İnsanlık tarihinin, sınıf mücadeleleri tarihi olduğu herkesçe kabul gören bir olgudur. Rusya’daki 1905 Devrimi yenilgiyle de sonuçlanmış olsa, dünya proletaryası için önemli dersler çıkartılacak bir gerçektir. O dönemde yaşananlar, bugün uluslararası komünist hareketin yönünü aydınlatıcı niteliktedirler.
“1905 Devriminin yenilgisi, devrimin yol arkadaşları arasında çözülme ve yozlaşmaya yol açtı” diyor Stalin. Devrimin yükseldiği dönemlerde burjuva çevrelerden gelip proletarya saflarına katılanlar, devrimin yenilgiye uğratılmasından sonraki gericiliğin gemiyi azıya aldığı yıllarda proletarya partisinin saflarını terk ettiler. Bir kısmı açıktan düşman saflarına geçerken, bir kısmı da işçi sınıfının ayakta kalan legal kurumlarında mevzilenerek yürüttükleri çalışma ve yaptıkları propagandalarla proletarya partisini gözden düşürme gayretkeşliğine giriştiler. Sistemle uzlaşma ve çarlıkla barışma yolunu tuttular.

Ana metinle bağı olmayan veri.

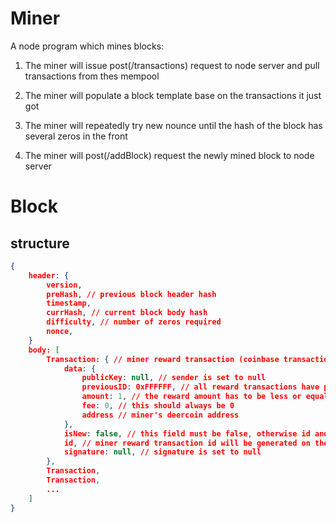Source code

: # Miner

A node program which mines blocks:

1. The miner will issue post(/transactions) request to node server and pull transactions from thes mempool

2. The miner will populate a block template base on the transactions it just got

3. The miner will repeatedly try new nounce until the hash of the block has several zeros in the front

4. The miner will post(/addBlock) request the newly mined block to node server


# Block

## structure

```json
{
    header: {
        version,
        preHash, // previous block header hash
        timestamp,
        currHash, // current block body hash
        difficulty, // number of zeros required
        nonce,
    }
    body: [
        Transaction: { // miner reward transaction (coinbase transaction)
            data: {
                publicKey: null, // sender is set to null
                previousID: 0xFFFFFF, // all reward transactions have previous ID of 0xFFFFFF
                amount: 1, // the reward amount has to be less or equal to 1
                fee: 0, // this should always be 0
                address // miner's deercoin address
            },
            isNew: false, // this field must be false, otherwise id and signature will be overwritten
            id, // miner reward transaction id will be generated on the fly
            signature: null, // signature is set to null
        },
        Transaction,
        Transaction,
        ...
    ]
}
```
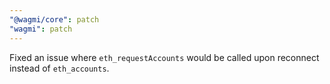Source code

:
 ```yaml
---
"@wagmi/core": patch
"wagmi": patch
---
```


Fixed an issue where `eth_requestAccounts` would be called upon reconnect instead of `eth_accounts`.
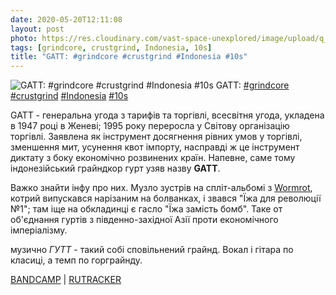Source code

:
 ```yaml
---
date: 2020-05-20T12:11:08
layout: post
photo: https://res.cloudinary.com/vast-space-unexplored/image/upload/q_auto,dpr_auto,w_auto/photos/photo_973_20-05-2020_12-11-08.jpg
tags: [grindcore, crustgrind, Indonesia, 10s]
title: "GATT: #grindcore #crustgrind #Indonesia #10s"
---
```

![GATT: #grindcore #crustgrind #Indonesia #10s](https://res.cloudinary.com/vast-space-unexplored/image/upload/q_auto,dpr_auto,w_auto/photos/photo_973_20-05-2020_12-11-08.jpg)
GATT: [#grindcore](/tags/#grindcore) [#crustgrind](/tags/#crustgrind) [#Indonesia](/tags/#Indonesia) [#10s](/tags/#10s)

GATT - генеральна угода з тарифів та торгівлі, всесвітня угода, укладена в 1947 році в Женеві; 1995 року переросла у Світову організацію торгівлі. Заявлена як інструмент досягнення рівних умов у торгівлі, зменшення мит, усунення квот імпорту, насправді ж це інструмент диктату з боку економічно розвинених країн. Напевне, саме тому індонезійський грайндкор гурт узяв назву **GATT**.

Важко знайти інфу про них. Музло зустрів на спліт-альбомі з [Wormrot](/2020-05-10-wormrot--grindcore-singapore-10s), котрий випускався нарізаним на болванках, і звався &quot;Їжа для революції №1&quot;; там іще на обкладинці є гасло &quot;Їжа замість бомб&quot;. Таке от об&#39;єднання гуртів з південно-західної Азії проти економічного імперіалізму.

музично *ГУТТ* - такий собі сповільнений грайнд. Вокал і гітара по класиці, а темп по горграйнду.

[BANDCAMP](https://bloodxspit.bandcamp.com/album/split-cd-2) \| [RUTRACKER](https://rutracker.org/forum/viewtopic.php?t=4592275)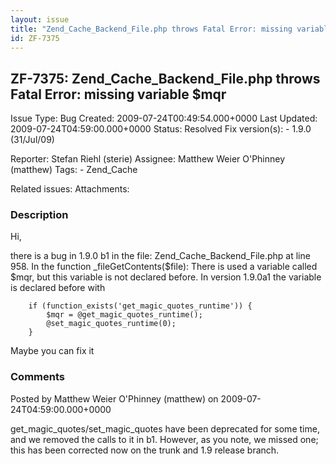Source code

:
 ```yaml
---
layout: issue
title: "Zend_Cache_Backend_File.php throws Fatal Error: missing variable $mqr"
id: ZF-7375
---
```


ZF-7375: Zend\_Cache\_Backend\_File.php throws Fatal Error: missing variable $mqr
---------------------------------------------------------------------------------

 Issue Type: Bug Created: 2009-07-24T00:49:54.000+0000 Last Updated: 2009-07-24T04:59:00.000+0000 Status: Resolved Fix version(s): - 1.9.0 (31/Jul/09)
 
 Reporter:  Stefan Riehl (sterie)  Assignee:  Matthew Weier O'Phinney (matthew)  Tags: - Zend\_Cache
 
 Related issues: 
 Attachments: 
### Description

Hi,

there is a bug in 1.9.0 b1 in the file: Zend\_Cache\_Backend\_File.php at line 958. In the function \_fileGetContents($file): There is used a variable called $mqr, but this variable is not declared before. In version 1.9.0a1 the variable is declared before with

 
        if (function_exists('get_magic_quotes_runtime')) {
            $mqr = @get_magic_quotes_runtime();
            @set_magic_quotes_runtime(0);
        }


Maybe you can fix it

 

 

### Comments

Posted by Matthew Weier O'Phinney (matthew) on 2009-07-24T04:59:00.000+0000

get\_magic\_quotes/set\_magic\_quotes have been deprecated for some time, and we removed the calls to it in b1. However, as you note, we missed one; this has been corrected now on the trunk and 1.9 release branch.

 

 
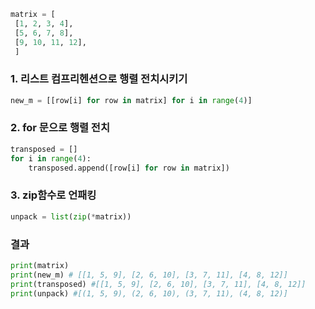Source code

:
 ```python
matrix = [
 [1, 2, 3, 4],
 [5, 6, 7, 8],
 [9, 10, 11, 12],
 ]
```
### 1. 리스트 컴프리헨션으로 행렬 전치시키기
```python
new_m = [[row[i] for row in matrix] for i in range(4)]
```

### 2. for 문으로 행렬 전치
```python
transposed = []
for i in range(4):
    transposed.append([row[i] for row in matrix])
```

### 3. zip함수로 언패킹
```python
unpack = list(zip(*matrix))
```

### 결과
```python
print(matrix)
print(new_m) # [[1, 5, 9], [2, 6, 10], [3, 7, 11], [4, 8, 12]]
print(transposed) #[[1, 5, 9], [2, 6, 10], [3, 7, 11], [4, 8, 12]]
print(unpack) #[(1, 5, 9), (2, 6, 10), (3, 7, 11), (4, 8, 12)]
```
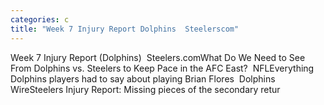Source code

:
 ```yaml
---
categories: c
title: "Week 7 Injury Report Dolphins  Steelerscom"
---
```

Week 7 Injury Report (Dolphins)&nbsp;&nbsp;Steelers.comWhat Do We Need to See From Dolphins vs. Steelers to Keep Pace in the AFC East?&nbsp;&nbsp;NFLEverything Dolphins players had to say about playing Brian Flores&nbsp;&nbsp;Dolphins WireSteelers Injury Report: Missing pieces of the secondary retur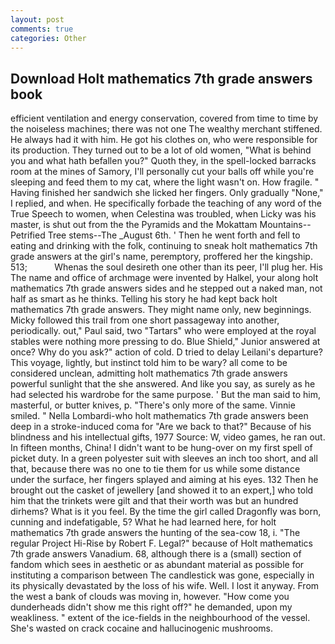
 ```yaml
---
layout: post
comments: true
categories: Other
---
```


## Download Holt mathematics 7th grade answers book

efficient ventilation and energy conservation, covered from time to time by the noiseless machines; there was not one The wealthy merchant stiffened. He always had it with him. He got his clothes on, who were responsible for its production. They turned out to be a lot of old women, "What is behind you and what hath befallen you?" Quoth they, in the spell-locked barracks room at the mines of Samory, I'll personally cut your balls off while you're sleeping and feed them to my cat, where the light wasn't on. How fragile. " Having finished her sandwich she licked her fingers. Only gradually "None," I replied, and when. He specifically forbade the teaching of any word of the True Speech to women, when Celestina was troubled, when Licky was his master, is shut out from the the Pyramids and the Mokattam Mountains--Petrified Tree stems--The _August 6th. ' Then he went forth and fell to eating and drinking with the folk, continuing to sneak holt mathematics 7th grade answers at the girl's name, peremptory, proffered her the kingship. 513;           Whenas the soul desireth one other than its peer, I'll plug her. His The name and office of archmage were invented by Halkel, your along holt mathematics 7th grade answers sides and he stepped out a naked man, not half as smart as he thinks. Telling his story he had kept back holt mathematics 7th grade answers. They might name only, new beginnings. Micky followed this trail from one short passageway into another, periodically. out," Paul said, two "Tartars" who were employed at the royal stables were nothing more pressing to do. Blue Shield," Junior answered at once? Why do you ask?" action of cold. D tried to delay Leilani's departure? This voyage, lightly, but instinct told him to be wary? all come to be considered unclean, admitting holt mathematics 7th grade answers powerful sunlight that the she answered. And like you say, as surely as he had selected his wardrobe for the same purpose. ' But the man said to him, masterful, or butter knives, p. "There's only more of the same. Vinnie smiled. " Nella Lombardi-who holt mathematics 7th grade answers been deep in a stroke-induced coma for "Are we back to that?" Because of his blindness and his intellectual gifts, 1977 Source: W, video games, he ran out. In fifteen months, China! I didn't want to be hung-over on my first spell of picket duty. In a green polyester suit with sleeves an inch too short, and all that, because there was no one to tie them for us while some distance under the surface, her fingers splayed and aiming at his eyes. 132 Then he brought out the casket of jewellery [and showed it to an expert,] who told him that the trinkets were gilt and that their worth was but an hundred dirhems? What is it you feel. By the time the girl called Dragonfly was born, cunning and indefatigable, 5? What he had learned here, for holt mathematics 7th grade answers the hunting of the sea-cow 18, i. "The regular Project Hi-Rise by Robert F. Legal?" because of Holt mathematics 7th grade answers Vanadium. 68, although there is a (small) section of fandom which sees in aesthetic or as abundant material as possible for instituting a comparison between The candlestick was gone, especially in its physically devastated by the loss of his wife. Well. I lost it anyway. From the west a bank of clouds was moving in, however. "How come you dunderheads didn't show me this right off?" he demanded, upon my weakliness. " extent of the ice-fields in the neighbourhood of the vessel. She's wasted on crack cocaine and hallucinogenic mushrooms.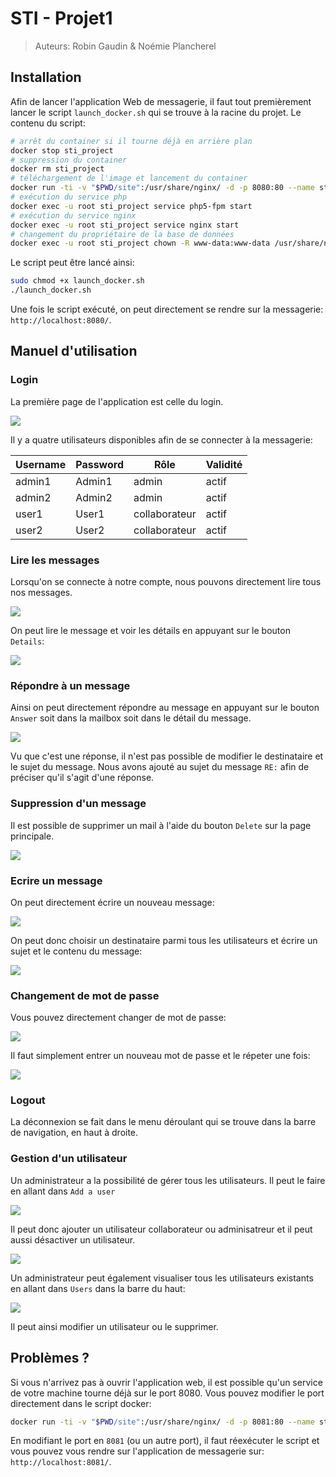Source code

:# STI - Projet1

> Auteurs: Robin Gaudin & Noémie Plancherel

## Installation

Afin de lancer l'application Web de messagerie, il faut tout premièrement lancer le script `launch_docker.sh` qui se trouve à la racine du projet. Le contenu du script:

```sh
# arrêt du container si il tourne déjà en arrière plan
docker stop sti_project
# suppression du container
docker rm sti_project
# téléchargement de l'image et lancement du container
docker run -ti -v "$PWD/site":/usr/share/nginx/ -d -p 8080:80 --name sti_project --hostname sti arubinst/sti:project2018
# exécution du service php
docker exec -u root sti_project service php5-fpm start
# exécution du service nginx
docker exec -u root sti_project service nginx start
# changement du propriétaire de la base de données
docker exec -u root sti_project chown -R www-data:www-data /usr/share/nginx/databases
```

Le script peut être lancé ainsi:

```sh
sudo chmod +x launch_docker.sh
./launch_docker.sh
```

Une fois le script exécuté, on peut directement se rendre sur la messagerie: `http://localhost:8080/`.

## Manuel d'utilisation

### Login

La première page de l'application est celle du login.

![](images/login.png)

Il y a quatre utilisateurs disponibles afin de se connecter à la messagerie:

| Username | Password | Rôle          | Validité |
| -------- | -------- | ------------- | -------- |
| admin1   | Admin1   | admin         | actif    |
| admin2   | Admin2   | admin         | actif    |
| user1    | User1    | collaborateur | actif    |
| user2    | User2    | collaborateur | actif    |

### Lire les messages

Lorsqu'on se connecte à notre compte, nous pouvons directement lire tous nos messages.

![](images/mailbox.png)

On peut lire le message et voir les détails en appuyant sur le bouton `Details`:

![](images/details.png)

### Répondre à un message

Ainsi on peut directement répondre au message en appuyant sur le bouton `Answer` soit dans la mailbox soit dans le détail du message.

![](images/answer.png)

Vu que c'est une réponse, il n'est pas possible de modifier le destinataire et le sujet du message. Nous avons ajouté au sujet du message `RE:` afin de préciser qu'il s'agit d'une réponse.

### Suppression d'un message

Il est possible de supprimer un mail à l'aide du bouton `Delete` sur la page principale.

![](images/delete.png)



### Ecrire un message

On peut directement écrire un nouveau message:

![](/home/noemie/Documents/STI/Projet1/STI_Projet1/images/new.png)

On peut donc choisir un destinataire parmi tous les utilisateurs et écrire un sujet et le contenu du message:

![](images/message.png)

### Changement de mot de passe

Vous pouvez directement changer de mot de passe:

![](images/edit.png)

Il faut simplement entrer un nouveau mot de passe et le répeter une fois:

![](images/password.png)

### Logout

La déconnexion se fait dans le menu déroulant qui se trouve dans la barre de navigation, en haut à droite.

### Gestion d'un utilisateur

Un administrateur a la possibilité de gérer tous les utilisateurs. Il peut le faire en allant dans `Add a user`

![](images/nav.png)

Il peut donc ajouter un utilisateur collaborateur ou adminisatreur et il peut aussi désactiver un utilisateur. 

![](images/user.png)

Un administrateur peut également visualiser tous les utilisateurs existants en allant dans `Users` dans la barre du haut:

![](images/all.png)

Il peut ainsi modifier un utilisateur ou le supprimer.

## Problèmes ?

Si vous n'arrivez pas à ouvrir l'application web, il est possible qu'un service de votre machine tourne déjà sur le port 8080. Vous pouvez modifier le port directement dans le script docker:

```sh
docker run -ti -v "$PWD/site":/usr/share/nginx/ -d -p 8081:80 --name sti_project --hostname sti arubinst/sti:project2018
```

En modifiant le port en `8081` (ou un autre port), il faut réexécuter le script et vous pouvez vous rendre sur l'application de messagerie sur: `http://localhost:8081/`.

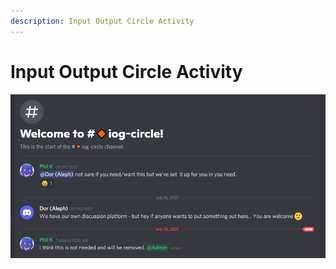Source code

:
 ```yaml
---
description: Input Output Circle Activity
---
```


# Input Output Circle Activity

![](../.gitbook/assets/2021-07-25-16-.png)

“Felsefe alanında, Marksizmi eleştirme, revizyondan geçirme çabaları arttı. Sahte bilimsel teorilerin örtüsü altında… Marksizmi eleştirmek moda oldu” diye yazıyordu Stalin. Hepsinin ortak bir hedefi vardı, kitleleri devrimden uzaklaştırmak, Marksizmi gözden düşürmek. Sosyalist kampın dağılmasından günümüze, yaşananlar tam da bu çerçevede sürgit devam ediyor. Hem de o günkünden daha köklü, daha saldırgan ve daha inkarcı bir biçimde.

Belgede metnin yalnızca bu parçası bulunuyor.